What to work on -
Give back every record below, character for character.

Records to process -
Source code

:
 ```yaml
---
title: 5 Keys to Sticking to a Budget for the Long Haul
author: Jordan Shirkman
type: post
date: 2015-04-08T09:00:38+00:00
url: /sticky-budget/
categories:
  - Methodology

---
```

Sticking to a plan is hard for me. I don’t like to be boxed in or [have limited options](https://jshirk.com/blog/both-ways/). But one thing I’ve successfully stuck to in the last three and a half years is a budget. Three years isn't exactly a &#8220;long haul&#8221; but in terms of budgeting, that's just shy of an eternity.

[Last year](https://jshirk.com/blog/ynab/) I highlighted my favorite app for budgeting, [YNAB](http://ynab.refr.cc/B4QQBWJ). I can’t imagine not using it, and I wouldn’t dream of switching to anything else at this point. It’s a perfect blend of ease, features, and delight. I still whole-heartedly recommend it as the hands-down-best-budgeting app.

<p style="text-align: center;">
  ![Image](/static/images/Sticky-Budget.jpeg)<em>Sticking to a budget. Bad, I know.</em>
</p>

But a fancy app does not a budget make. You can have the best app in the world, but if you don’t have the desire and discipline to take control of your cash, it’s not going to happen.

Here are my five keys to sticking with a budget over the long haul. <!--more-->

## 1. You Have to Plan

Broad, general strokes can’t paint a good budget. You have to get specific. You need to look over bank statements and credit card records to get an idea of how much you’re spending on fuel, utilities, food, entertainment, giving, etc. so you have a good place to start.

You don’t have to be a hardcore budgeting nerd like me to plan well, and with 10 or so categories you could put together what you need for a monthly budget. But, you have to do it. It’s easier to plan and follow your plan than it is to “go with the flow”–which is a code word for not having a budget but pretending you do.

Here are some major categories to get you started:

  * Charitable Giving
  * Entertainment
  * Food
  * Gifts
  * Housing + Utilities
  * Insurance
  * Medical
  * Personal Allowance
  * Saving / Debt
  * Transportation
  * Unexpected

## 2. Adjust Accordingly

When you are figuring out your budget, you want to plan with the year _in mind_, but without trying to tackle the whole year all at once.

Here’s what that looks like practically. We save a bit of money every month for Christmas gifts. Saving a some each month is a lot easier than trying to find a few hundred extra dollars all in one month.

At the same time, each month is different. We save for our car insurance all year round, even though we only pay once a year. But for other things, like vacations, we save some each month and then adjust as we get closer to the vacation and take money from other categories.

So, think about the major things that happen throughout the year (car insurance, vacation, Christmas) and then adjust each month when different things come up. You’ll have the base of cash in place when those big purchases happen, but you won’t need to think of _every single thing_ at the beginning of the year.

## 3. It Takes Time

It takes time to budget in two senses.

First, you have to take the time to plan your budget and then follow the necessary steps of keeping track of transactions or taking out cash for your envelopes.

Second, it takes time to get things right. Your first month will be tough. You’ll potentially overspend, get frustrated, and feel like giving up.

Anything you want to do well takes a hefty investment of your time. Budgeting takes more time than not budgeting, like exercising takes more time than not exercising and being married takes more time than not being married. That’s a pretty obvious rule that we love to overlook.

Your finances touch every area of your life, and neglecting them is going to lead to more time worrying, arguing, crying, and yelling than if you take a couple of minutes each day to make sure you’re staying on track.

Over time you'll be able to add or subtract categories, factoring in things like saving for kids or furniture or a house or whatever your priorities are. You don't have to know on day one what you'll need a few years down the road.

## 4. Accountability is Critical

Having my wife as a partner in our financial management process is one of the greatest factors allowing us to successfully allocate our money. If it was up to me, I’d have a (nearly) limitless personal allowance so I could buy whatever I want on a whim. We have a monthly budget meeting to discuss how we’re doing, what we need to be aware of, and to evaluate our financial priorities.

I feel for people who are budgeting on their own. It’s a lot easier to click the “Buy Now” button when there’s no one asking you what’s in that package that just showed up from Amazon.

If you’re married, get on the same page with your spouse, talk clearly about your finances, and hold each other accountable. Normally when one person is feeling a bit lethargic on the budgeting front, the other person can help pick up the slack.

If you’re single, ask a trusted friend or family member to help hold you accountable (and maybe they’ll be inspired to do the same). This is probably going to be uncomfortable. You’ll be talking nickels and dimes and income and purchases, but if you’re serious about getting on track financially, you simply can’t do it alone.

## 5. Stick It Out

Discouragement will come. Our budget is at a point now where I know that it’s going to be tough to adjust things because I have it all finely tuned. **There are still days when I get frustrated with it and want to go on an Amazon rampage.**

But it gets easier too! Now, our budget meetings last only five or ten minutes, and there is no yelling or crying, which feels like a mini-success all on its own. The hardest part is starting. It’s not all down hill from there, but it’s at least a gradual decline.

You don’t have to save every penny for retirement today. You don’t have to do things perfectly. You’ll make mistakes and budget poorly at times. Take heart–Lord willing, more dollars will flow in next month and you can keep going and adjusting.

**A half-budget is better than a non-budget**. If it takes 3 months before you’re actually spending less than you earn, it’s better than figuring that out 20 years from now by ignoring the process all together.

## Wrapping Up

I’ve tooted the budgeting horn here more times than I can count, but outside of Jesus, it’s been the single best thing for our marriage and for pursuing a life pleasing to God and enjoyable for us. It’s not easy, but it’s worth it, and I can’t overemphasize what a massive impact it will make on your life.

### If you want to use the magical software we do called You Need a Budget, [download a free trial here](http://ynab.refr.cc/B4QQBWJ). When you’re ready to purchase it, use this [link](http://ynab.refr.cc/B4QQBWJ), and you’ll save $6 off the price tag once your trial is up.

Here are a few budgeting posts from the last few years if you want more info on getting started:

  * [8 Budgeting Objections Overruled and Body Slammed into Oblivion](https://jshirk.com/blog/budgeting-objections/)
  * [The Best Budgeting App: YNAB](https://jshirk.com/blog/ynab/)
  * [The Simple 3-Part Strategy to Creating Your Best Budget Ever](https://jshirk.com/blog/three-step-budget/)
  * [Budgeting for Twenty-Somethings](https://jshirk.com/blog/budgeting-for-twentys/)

Output of the exercise -
Source code

:
 ```yaml
---
title: 5 Keys to Sticking to a Budget for the Long Haul
author: Jordan Shirkman
type: post
date: 2015-04-08T09:00:38+00:00
url: /sticky-budget/
categories:
  - Methodology

---
```

Sticking to a plan is hard for me. I don’t like to be boxed in or [have limited options](https://jshirk.com/blog/both-ways/). But one thing I’ve successfully stuck to in the last three and a half years is a budget. Three years isn't exactly a &#8220;long haul&#8221; but in terms of budgeting, that's just shy of an eternity.

[Last year](https://jshirk.com/blog/ynab/) I highlighted my favorite app for budgeting, [YNAB](http://ynab.refr.cc/B4QQBWJ). I can’t imagine not using it, and I wouldn’t dream of switching to anything else at this point. It’s a perfect blend of ease, features, and delight. I still whole-heartedly recommend it as the hands-down-best-budgeting app.

<p style="text-align: center;">
  ![Image](/static/images/Sticky-Budget.jpeg)<em>Sticking to a budget. Bad, I know.</em>
</p>

But a fancy app does not a budget make. You can have the best app in the world, but if you don’t have the desire and discipline to take control of your cash, it’s not going to happen.

Here are my five keys to sticking with a budget over the long haul. <!--more-->

## 1. You Have to Plan

Broad, general strokes can’t paint a good budget. You have to get specific. You need to look over bank statements and credit card records to get an idea of how much you’re spending on fuel, utilities, food, entertainment, giving, etc. so you have a good place to start.

You don’t have to be a hardcore budgeting nerd like me to plan well, and with 10 or so categories you could put together what you need for a monthly budget. But, you have to do it. It’s easier to plan and follow your plan than it is to “go with the flow”–which is a code word for not having a budget but pretending you do.

Here are some major categories to get you started:

  * Charitable Giving
  * Entertainment
  * Food
  * Gifts
  * Housing + Utilities
  * Insurance
  * Medical
  * Personal Allowance
  * Saving / Debt
  * Transportation
  * Unexpected

## 2. Adjust Accordingly

When you are figuring out your budget, you want to plan with the year _in mind_, but without trying to tackle the whole year all at once.

Here’s what that looks like practically. We save a bit of money every month for Christmas gifts. Saving a some each month is a lot easier than trying to find a few hundred extra dollars all in one month.

At the same time, each month is different. We save for our car insurance all year round, even though we only pay once a year. But for other things, like vacations, we save some each month and then adjust as we get closer to the vacation and take money from other categories.

So, think about the major things that happen throughout the year (car insurance, vacation, Christmas) and then adjust each month when different things come up. You’ll have the base of cash in place when those big purchases happen, but you won’t need to think of _every single thing_ at the beginning of the year.

## 3. It Takes Time

It takes time to budget in two senses.

First, you have to take the time to plan your budget and then follow the necessary steps of keeping track of transactions or taking out cash for your envelopes.

Second, it takes time to get things right. Your first month will be tough. You’ll potentially overspend, get frustrated, and feel like giving up.

Anything you want to do well takes a hefty investment of your time. Budgeting takes more time than not budgeting, like exercising takes more time than not exercising and being married takes more time than not being married. That’s a pretty obvious rule that we love to overlook.

Your finances touch every area of your life, and neglecting them is going to lead to more time worrying, arguing, crying, and yelling than if you take a couple of minutes each day to make sure you’re staying on track.

Over time you'll be able to add or subtract categories, factoring in things like saving for kids or furniture or a house or whatever your priorities are. You don't have to know on day one what you'll need a few years down the road.

## 4. Accountability is Critical

Having my wife as a partner in our financial management process is one of the greatest factors allowing us to successfully allocate our money. If it was up to me, I’d have a (nearly) limitless personal allowance so I could buy whatever I want on a whim. We have a monthly budget meeting to discuss how we’re doing, what we need to be aware of, and to evaluate our financial priorities.

I feel for people who are budgeting on their own. It’s a lot easier to click the “Buy Now” button when there’s no one asking you what’s in that package that just showed up from Amazon.

If you’re married, get on the same page with your spouse, talk clearly about your finances, and hold each other accountable. Normally when one person is feeling a bit lethargic on the budgeting front, the other person can help pick up the slack.

If you’re single, ask a trusted friend or family member to help hold you accountable (and maybe they’ll be inspired to do the same). This is probably going to be uncomfortable. You’ll be talking nickels and dimes and income and purchases, but if you’re serious about getting on track financially, you simply can’t do it alone.

## 5. Stick It Out

Discouragement will come. Our budget is at a point now where I know that it’s going to be tough to adjust things because I have it all finely tuned. **There are still days when I get frustrated with it and want to go on an Amazon rampage.**

But it gets easier too! Now, our budget meetings last only five or ten minutes, and there is no yelling or crying, which feels like a mini-success all on its own. The hardest part is starting. It’s not all down hill from there, but it’s at least a gradual decline.

You don’t have to save every penny for retirement today. You don’t have to do things perfectly. You’ll make mistakes and budget poorly at times. Take heart–Lord willing, more dollars will flow in next month and you can keep going and adjusting.

**A half-budget is better than a non-budget**. If it takes 3 months before you’re actually spending less than you earn, it’s better than figuring that out 20 years from now by ignoring the process all together.

## Wrapping Up

I’ve tooted the budgeting horn here more times than I can count, but outside of Jesus, it’s been the single best thing for our marriage and for pursuing a life pleasing to God and enjoyable for us. It’s not easy, but it’s worth it, and I can’t overemphasize what a massive impact it will make on your life.

### If you want to use the magical software we do called You Need a Budget, [download a free trial here](http://ynab.refr.cc/B4QQBWJ). When you’re ready to purchase it, use this [link](http://ynab.refr.cc/B4QQBWJ), and you’ll save $6 off the price tag once your trial is up.

Here are a few budgeting posts from the last few years if you want more info on getting started:

  * [8 Budgeting Objections Overruled and Body Slammed into Oblivion](https://jshirk.com/blog/budgeting-objections/)
  * [The Best Budgeting App: YNAB](https://jshirk.com/blog/ynab/)
  * [The Simple 3-Part Strategy to Creating Your Best Budget Ever](https://jshirk.com/blog/three-step-budget/)
  * [Budgeting for Twenty-Somethings](https://jshirk.com/blog/budgeting-for-twentys/)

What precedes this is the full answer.